Using the records below, locate all lines containing "rounded" and return them.

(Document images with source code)
════════════════════

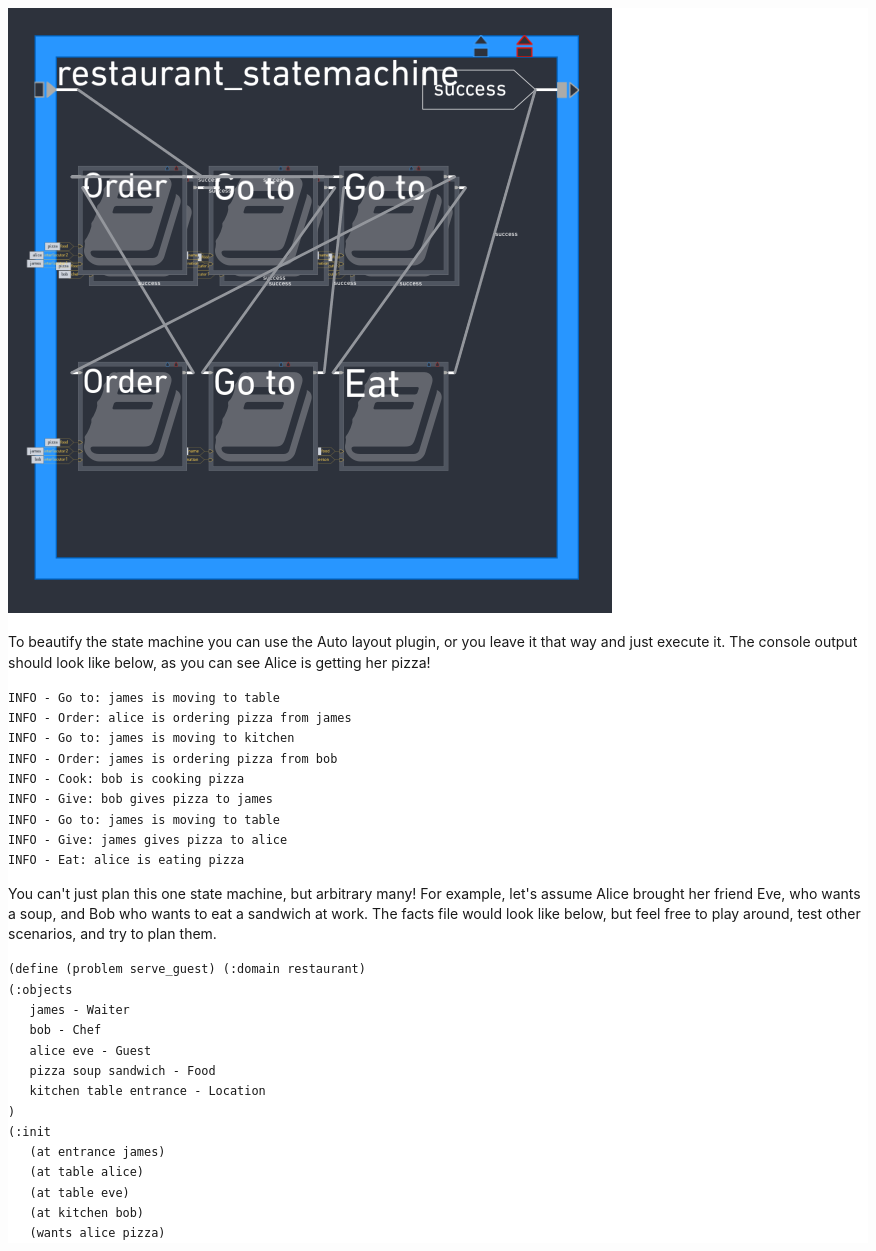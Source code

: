![Restaurant_example_state_machine](doc/Rtpp_restaurant_statemachine.png "Restaurant State machine")

To beautify the state machine you can use the Auto layout plugin, or you leave it that way and just execute it. The console output should look like below, as you can see Alice is getting her pizzaǃ 
```consoleOutput
INFO - Go to: james is moving to table
INFO - Order: alice is ordering pizza from james
INFO - Go to: james is moving to kitchen
INFO - Order: james is ordering pizza from bob
INFO - Cook: bob is cooking pizza
INFO - Give: bob gives pizza to james
INFO - Go to: james is moving to table
INFO - Give: james gives pizza to alice
INFO - Eat: alice is eating pizza 
```


You can't just plan this one state machine, but arbitrary manyǃ For example, let's assume Alice brought her friend Eve, who wants a soup, and Bob who wants to eat a sandwich at work. The facts file would look like below, but feel free to play around, test other scenarios, and try to plan them. 
```Pddl
(define (problem serve_guest) (:domain restaurant)
(:objects 
   james - Waiter
   bob - Chef
   alice eve - Guest
   pizza soup sandwich - Food
   kitchen table entrance - Location
)
(:init
   (at entrance james)
   (at table alice)
   (at table eve)
   (at kitchen bob)
   (wants alice pizza)
```
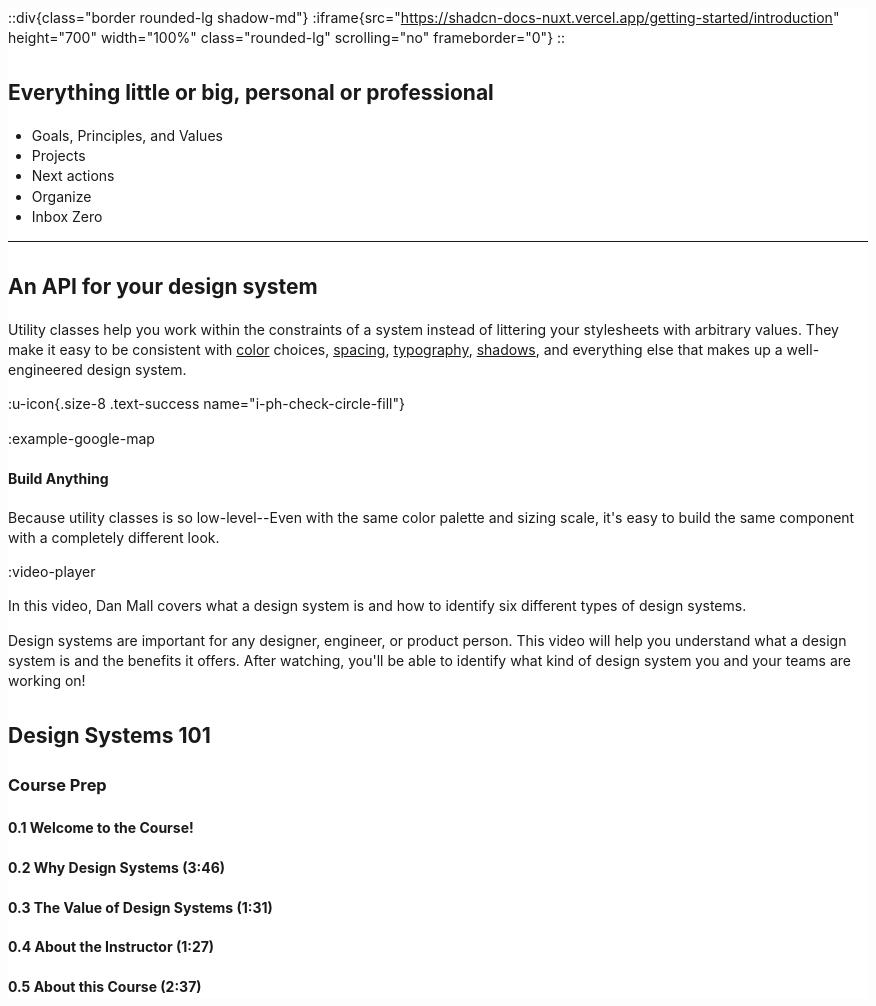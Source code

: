 ::div{class="border rounded-lg shadow-md"}
  :iframe{src="https://shadcn-docs-nuxt.vercel.app/getting-started/introduction" height="700" width="100%" class="rounded-lg" scrolling="no" frameborder="0"}
::

## Everything little or big, personal or professional

- Goals, Principles, and Values
- Projects
- Next actions
- Organize
- Inbox Zero

----

## An API for your design system

Utility classes help you work within the constraints of a system instead of littering your stylesheets with arbitrary values. They make it easy to be consistent with [color](/theme/color) choices, [spacing](/theme/spacing), [typography](/theme/typography), [shadows](/theme/shadow), and everything else that makes up a well-engineered design system.

:u-icon{.size-8 .text-success name="i-ph-check-circle-fill"}

:example-google-map

#### Build Anything

Because utility classes is so low-level--Even with the same color palette and sizing scale, it's easy to build the same component with a completely different look.

:video-player

In this video, Dan Mall covers what a design system is and how to identify six different types of design systems.

Design systems are important for any designer, engineer, or product person. This video will help you understand what a design system is and the benefits it offers. After watching, you'll be able to identify what kind of design system you and your teams are working on!

## Design Systems 101

### Course Prep

#### 0.1 Welcome to the Course!

#### 0.2 Why Design Systems (3:46)

#### 0.3 The Value of Design Systems (1:31)

#### 0.4 About the Instructor (1:27)

#### 0.5 About this Course (2:37)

════════════════════

» Final answer
: ::div{class="border rounded-lg shadow-md"}
  :iframe{src="https://shadcn-docs-nuxt.vercel.app/getting-started/introduction" height="700" width="100%" class="rounded-lg" scrolling="no" frameborder="0"}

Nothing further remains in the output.